SGS Chief Executive Chris Kirk said the second half will improve over the first, and that the initial weeks of the third quarter have continued in a similar fashion to the second quarter, which was "very, very good for us."

Kirk said SGS will firm up its outlook--which currently calls for higher net profit and revenue than the CHF566 million and CHF4.71 billion, respectively, posted in 2009--in September. Then, the company plans to disclose revenue and operating profit targets for 2014 to investors.

The Geneva-based company's net profit rose to 270 million Swiss francs ($257.1 million), from CHF255 million, missing views, which averaged CHF275 million in a Dow Jones Newswires analyst poll.

SGS was hit hard by the economic downturn, and revenue slid last year as the slowdown in global trade reduced demand for its testing and inspection services, leading the company to cut costs. However, there are signs that trade is picking up again as economies emerge from recession.

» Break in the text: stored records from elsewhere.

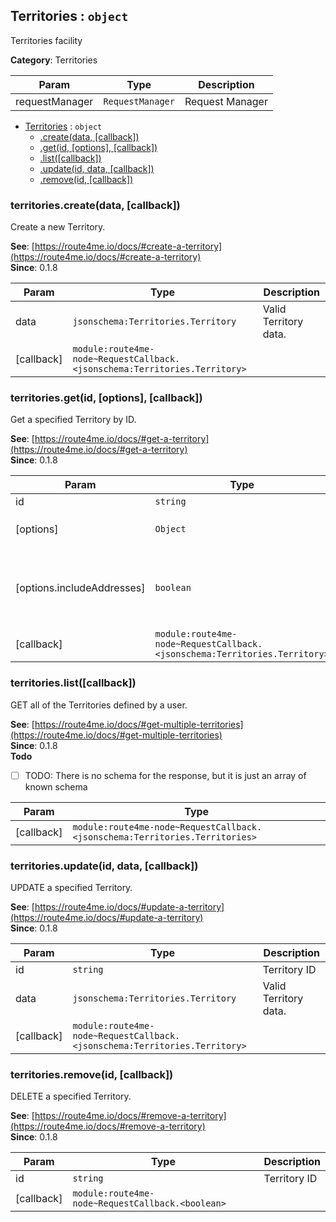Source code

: <a id="Territories" name="Territories"></a>

## Territories : <code>object</code>

Territories facility

**Category**: Territories  

| Param | Type | Description |
| --- | --- | --- |
| requestManager | <code>RequestManager</code> | Request Manager |


* [Territories](#Territories) : <code>object</code>
    * [.create(data, [callback])](#Territories+create)
    * [.get(id, [options], [callback])](#Territories+get)
    * [.list([callback])](#Territories+list)
    * [.update(id, data, [callback])](#Territories+update)
    * [.remove(id, [callback])](#Territories+remove)

<a id="Territories+create" name="Territories+create"></a>

### territories.create(data, [callback])

Create a new Territory.

**See**: [https://route4me.io/docs/#create-a-territory](https://route4me.io/docs/#create-a-territory)  
**Since**: 0.1.8  

| Param | Type | Description |
| --- | --- | --- |
| data | <code>jsonschema:Territories.Territory</code> | Valid Territory data. |
| [callback] | <code>module:route4me-node~RequestCallback.&lt;jsonschema:Territories.Territory&gt;</code> |  |

<a id="Territories+get" name="Territories+get"></a>

### territories.get(id, [options], [callback])

Get a specified Territory by ID.

**See**: [https://route4me.io/docs/#get-a-territory](https://route4me.io/docs/#get-a-territory)  
**Since**: 0.1.8  

| Param | Type | Default | Description |
| --- | --- | --- | --- |
| id | <code>string</code> |  | Territory ID |
| [options] | <code>Object</code> |  | Additional options for `get` |
| [options.includeAddresses] | <code>boolean</code> | <code>false</code> | If true, enclosed addresses will be included in a response |
| [callback] | <code>module:route4me-node~RequestCallback.&lt;jsonschema:Territories.Territory&gt;</code> |  |  |

<a id="Territories+list" name="Territories+list"></a>

### territories.list([callback])

GET all of the Territories defined by a user.

**See**: [https://route4me.io/docs/#get-multiple-territories](https://route4me.io/docs/#get-multiple-territories)  
**Since**: 0.1.8  
**Todo**

- [ ] TODO: There is no schema for the response, but it is just an array of known schema


| Param | Type |
| --- | --- |
| [callback] | <code>module:route4me-node~RequestCallback.&lt;jsonschema:Territories.Territories&gt;</code> | 

<a id="Territories+update" name="Territories+update"></a>

### territories.update(id, data, [callback])

UPDATE a specified Territory.

**See**: [https://route4me.io/docs/#update-a-territory](https://route4me.io/docs/#update-a-territory)  
**Since**: 0.1.8  

| Param | Type | Description |
| --- | --- | --- |
| id | <code>string</code> | Territory ID |
| data | <code>jsonschema:Territories.Territory</code> | Valid Territory data. |
| [callback] | <code>module:route4me-node~RequestCallback.&lt;jsonschema:Territories.Territory&gt;</code> |  |

<a id="Territories+remove" name="Territories+remove"></a>

### territories.remove(id, [callback])

DELETE a specified Territory.

**See**: [https://route4me.io/docs/#remove-a-territory](https://route4me.io/docs/#remove-a-territory)  
**Since**: 0.1.8  

| Param | Type | Description |
| --- | --- | --- |
| id | <code>string</code> | Territory ID |
| [callback] | <code>module:route4me-node~RequestCallback.&lt;boolean&gt;</code> |  |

Revenue in the first half rose 0.9% to CHF2.35 billion, from CHF2.33 billion a year earlier, as the company's consumer testing, systems and services, minerals, and government institution services units each posted organic growth of more than 5%. However, revenues were hit as its automotive unit lost a major vehicle testing contract in Ireland and sales fell at its agricultural, environmental, and industrial services units due to lower agricultural commodity flows, prolonged severe weather and Spain's economic woes.

CEO Kirk said the company was still looking at making acquisitions of up to CHF300 million after four recent ones, including Intron Group in the Netherlands, added CHF30 million to revenues in the first half of the year.

Kirk added that SGS isn't interested in a large-scale merger with one of its major rivals, Intertek Group PLC (ITRK.LN) of the U.K. or France's Bureau Veritas SA (BVI.FR), which last month spent GBP 450 million to buy Inspicio unit Inspectorate.

"In terms of transformational (deals), there are issues we would face such as probably concentration in the market, and that we may become too big for our customers to accept, so we may get them voting with their feet. The very large ones, the big transformation deals, we're not focused on them at the moment," Kirk said.

At 1204 GMT, SGS was down CHF39, or 2.5%, at CHF1,546, underperforming a slightly higher Swiss blue-chip market.

Analysts said the first-half results had missed expectations, although Patrick Hasenboehler, a Zurich-based analyst for private bank Sarasin & Cie who rates the stock neutral, said "first-half figures are solid and the news that growth was achieved primarily in the second quarter on the back of gradually improving economic conditions feeds the confidence for the full year results."